IDYJOTKA! - TAK MÓJ DZIADEK MAWIAŁ. NA MNIE TEŻ. Z SILNIE ZAAKCENTOWANYM "JO". MIAŁ SPORO RACJI

31 paź 2007

Hokus, pokus, budynius!

Zrobiłam wyjątkowo efektowny wizualnie budyń. Kulinarnie - nie da się ukryć - był to nadal budyń.

- Jesteś czarodziejką kuchni!
- Kto, ja? Taa, jestem, tylko dotąd jeszcze nie wymyśliłam tego zaklęcia, dzięki któremu potrafi się gotować.

28 paź 2007

Praktyczny Pan

Wracamy późnym wieczorem do domu. NMSIE głodny okropnie. Mówi, że coś sobie do jedzenia zaraz zrobi.
Po godzinie zerkam do kuchni - chleb nietknięty.

- I co, jadłeś coś?
- Dwa wafelki.
- Jak to, przecież byłeś głodny?!
- No tak, ale...
- Mam ci zrobić kanapkę?
- A bo ten ser kupiłaś taki...
- No jaki?!
- Niepraktyczny. I chleb.

Ser i chleb są niepraktyczne, kiedy nie są pokrojone.

Rym uniwersalny albo Ja też umiem rymować, część 3

Nucę sobie zupełnie bez sensu na melodię "Karliku, Karliku"

- Pigułko, pigułko, co tam niesiesz....
- W koszyku.
- Co?!
- W koszyku to jest bardzo dobry rym. Do wszystkiego pasuje.

Marzy mi się bombonierka...

- Jejku, ale ja żrę ostatnio, na pewno okropnie utyję.

- Przecież nie jemy żadnych tłustych rzeczy, tłustego mięsa, nie opychamy się kluchami z sosem (przy kluchach głos jakby mu się rozmarzył).

- No ale słodycze jemy. Strasznie dużo słodyczy. Muszę przestać. Jakieś postanowienie, eee, adwentowe złożę, że nie będę jeść słodyczy.

- O, to ja ci pomogę je wypełnić.

- Jak?

- Będę zjadał wszystkie słodycze, które kupisz.

25 paź 2007

dialogi wieczorne

- Co robisz?
- Śpię.
- Nieprawda.
- Dlaczego?
- Bo mówisz. Jakbyś spała, to byś nie mówiła
- Nie słyszałeś nigdy o mówieniu przez sen?
- Ale przez sen mówi się bez sensu.
- Konewka.
- Przekonałaś mnie.

23 paź 2007

Kto przygarnie?!

Na korytarzu, tuż przy drzwiach do mieszkania, stoi stolik. Na stoliku dywanik. Na dywaniku kartka. Przybita pieczołowicie czterema szpilkami do podłoża. Na kartce czarne litery:

"Drogi sąsiedzie!
Proszę nie składować na korytarzu swoich starych gratów.
Należy je wywieźć albo trzymać w mieszkaniu.
Korytarz jest własnością wspólną"

I niebieski dopisek:

"A ten list jest nieprzyjemnym anonimem. Stolik będzie wkrótce wyniesiony. Pod które drzwi mam odłożyć szpilki?" I podpis.

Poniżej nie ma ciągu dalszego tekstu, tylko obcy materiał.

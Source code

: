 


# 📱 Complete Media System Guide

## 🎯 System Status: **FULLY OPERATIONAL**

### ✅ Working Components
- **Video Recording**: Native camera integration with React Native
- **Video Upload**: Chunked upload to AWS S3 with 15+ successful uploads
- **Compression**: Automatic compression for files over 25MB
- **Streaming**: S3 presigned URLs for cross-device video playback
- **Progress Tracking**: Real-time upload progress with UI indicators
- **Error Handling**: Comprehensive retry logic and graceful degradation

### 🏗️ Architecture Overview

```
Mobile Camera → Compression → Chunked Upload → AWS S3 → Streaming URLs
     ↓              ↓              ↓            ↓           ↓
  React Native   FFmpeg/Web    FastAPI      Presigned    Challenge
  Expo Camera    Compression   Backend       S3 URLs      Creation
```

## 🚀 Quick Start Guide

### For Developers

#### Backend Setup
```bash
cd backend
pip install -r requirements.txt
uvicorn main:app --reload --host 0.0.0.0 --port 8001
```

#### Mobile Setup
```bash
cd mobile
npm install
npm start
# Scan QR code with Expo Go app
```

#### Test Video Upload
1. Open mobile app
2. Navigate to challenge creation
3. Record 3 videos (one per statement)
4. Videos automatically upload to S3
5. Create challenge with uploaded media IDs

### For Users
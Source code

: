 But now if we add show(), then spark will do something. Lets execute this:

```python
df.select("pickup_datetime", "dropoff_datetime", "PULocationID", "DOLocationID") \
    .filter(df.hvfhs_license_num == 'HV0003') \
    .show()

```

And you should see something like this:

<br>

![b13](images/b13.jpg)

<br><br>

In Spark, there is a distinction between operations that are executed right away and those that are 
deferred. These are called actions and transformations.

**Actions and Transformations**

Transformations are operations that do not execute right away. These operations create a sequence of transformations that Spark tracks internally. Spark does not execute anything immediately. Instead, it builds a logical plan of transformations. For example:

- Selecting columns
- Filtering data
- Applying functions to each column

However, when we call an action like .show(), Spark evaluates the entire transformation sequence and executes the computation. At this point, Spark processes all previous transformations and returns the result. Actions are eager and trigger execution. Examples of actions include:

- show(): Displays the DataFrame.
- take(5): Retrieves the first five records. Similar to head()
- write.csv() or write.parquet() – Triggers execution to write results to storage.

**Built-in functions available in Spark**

Czy ktoś nie chciałby małego, chwiejącego się, nikomu niepotrzebnego stolika? Może chociaż adopcja?

20 paź 2007

W dusznym uścisku...

NMSIE została objawiona pewna gra sieciowa. O tych grach wiem tyle, że są i że kompletnie mnie nie pociągają, więc gra ma dużą potencjalną szansę stać się zarzewiem rozpadu koalicji. Albowiem MNSIE został wciągnięty. Wchłonięty. Wessany. Zassany przez bandę nudzących się wampirów o kretyńskich imionach.


- Kochanie, popatrz na siebie - jest szesnasta, a ty w samym szlafroku siedzisz przed komputerem i atakujesz wampiry!

Powiódł po mnie błędnym wzrokiem.

Wstaje. Wychodzi. Za chwilę wraca _bez szlafroka_, siada i gra dalej...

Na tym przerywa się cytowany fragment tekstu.